DESCRIPTION OF THE TASK: Report how many lines below include "associated", giving the figure alone.

════════════════

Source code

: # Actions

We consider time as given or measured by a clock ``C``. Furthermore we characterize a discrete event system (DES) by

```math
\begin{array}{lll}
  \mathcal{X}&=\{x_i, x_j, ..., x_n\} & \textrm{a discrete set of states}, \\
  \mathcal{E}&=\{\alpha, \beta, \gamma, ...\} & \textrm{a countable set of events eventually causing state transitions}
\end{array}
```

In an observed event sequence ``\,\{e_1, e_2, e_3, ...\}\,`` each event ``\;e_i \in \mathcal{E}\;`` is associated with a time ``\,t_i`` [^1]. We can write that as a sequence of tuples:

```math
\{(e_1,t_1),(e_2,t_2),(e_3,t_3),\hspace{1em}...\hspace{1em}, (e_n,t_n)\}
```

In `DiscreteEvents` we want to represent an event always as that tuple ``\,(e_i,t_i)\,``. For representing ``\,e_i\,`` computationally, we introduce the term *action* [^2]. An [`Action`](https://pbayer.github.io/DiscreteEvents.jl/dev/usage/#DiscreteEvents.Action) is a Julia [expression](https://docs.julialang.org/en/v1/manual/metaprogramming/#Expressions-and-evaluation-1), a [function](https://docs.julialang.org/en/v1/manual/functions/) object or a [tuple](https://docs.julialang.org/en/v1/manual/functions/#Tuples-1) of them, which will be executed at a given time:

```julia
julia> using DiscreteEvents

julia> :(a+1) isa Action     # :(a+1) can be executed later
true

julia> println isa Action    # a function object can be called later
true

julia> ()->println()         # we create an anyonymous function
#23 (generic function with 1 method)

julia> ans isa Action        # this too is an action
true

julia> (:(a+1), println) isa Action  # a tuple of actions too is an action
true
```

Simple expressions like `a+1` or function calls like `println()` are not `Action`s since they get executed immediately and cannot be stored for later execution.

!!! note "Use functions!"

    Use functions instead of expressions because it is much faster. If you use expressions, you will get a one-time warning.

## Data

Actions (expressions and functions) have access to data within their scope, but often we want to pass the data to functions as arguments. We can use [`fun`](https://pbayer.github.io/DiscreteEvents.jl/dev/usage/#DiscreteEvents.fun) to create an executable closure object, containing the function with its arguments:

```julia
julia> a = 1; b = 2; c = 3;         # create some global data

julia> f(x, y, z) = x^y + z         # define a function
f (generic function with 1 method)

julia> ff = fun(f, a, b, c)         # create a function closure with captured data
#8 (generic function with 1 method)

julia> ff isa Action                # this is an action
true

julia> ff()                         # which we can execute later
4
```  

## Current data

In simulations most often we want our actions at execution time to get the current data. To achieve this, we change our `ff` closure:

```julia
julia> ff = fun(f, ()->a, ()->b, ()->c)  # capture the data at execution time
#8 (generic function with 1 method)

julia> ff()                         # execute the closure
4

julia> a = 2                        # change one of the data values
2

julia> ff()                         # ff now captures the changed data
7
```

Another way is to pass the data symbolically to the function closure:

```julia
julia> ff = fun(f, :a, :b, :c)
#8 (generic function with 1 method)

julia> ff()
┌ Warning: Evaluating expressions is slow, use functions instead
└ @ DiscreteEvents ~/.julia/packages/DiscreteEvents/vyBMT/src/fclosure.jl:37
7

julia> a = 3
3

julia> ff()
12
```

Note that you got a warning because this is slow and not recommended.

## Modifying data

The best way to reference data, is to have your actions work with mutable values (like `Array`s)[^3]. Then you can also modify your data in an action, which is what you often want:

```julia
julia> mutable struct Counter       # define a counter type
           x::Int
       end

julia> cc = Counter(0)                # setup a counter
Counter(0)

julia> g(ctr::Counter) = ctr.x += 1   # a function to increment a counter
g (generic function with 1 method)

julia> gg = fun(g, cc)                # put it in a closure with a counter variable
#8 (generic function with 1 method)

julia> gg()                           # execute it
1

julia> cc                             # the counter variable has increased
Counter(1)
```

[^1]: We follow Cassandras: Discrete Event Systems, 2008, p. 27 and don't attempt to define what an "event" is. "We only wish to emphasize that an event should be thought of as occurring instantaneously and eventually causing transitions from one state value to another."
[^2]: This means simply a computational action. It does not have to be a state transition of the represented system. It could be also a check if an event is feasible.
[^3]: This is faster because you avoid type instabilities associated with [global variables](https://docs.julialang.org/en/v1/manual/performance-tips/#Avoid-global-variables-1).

════════════════

TASK OUTPUT: 2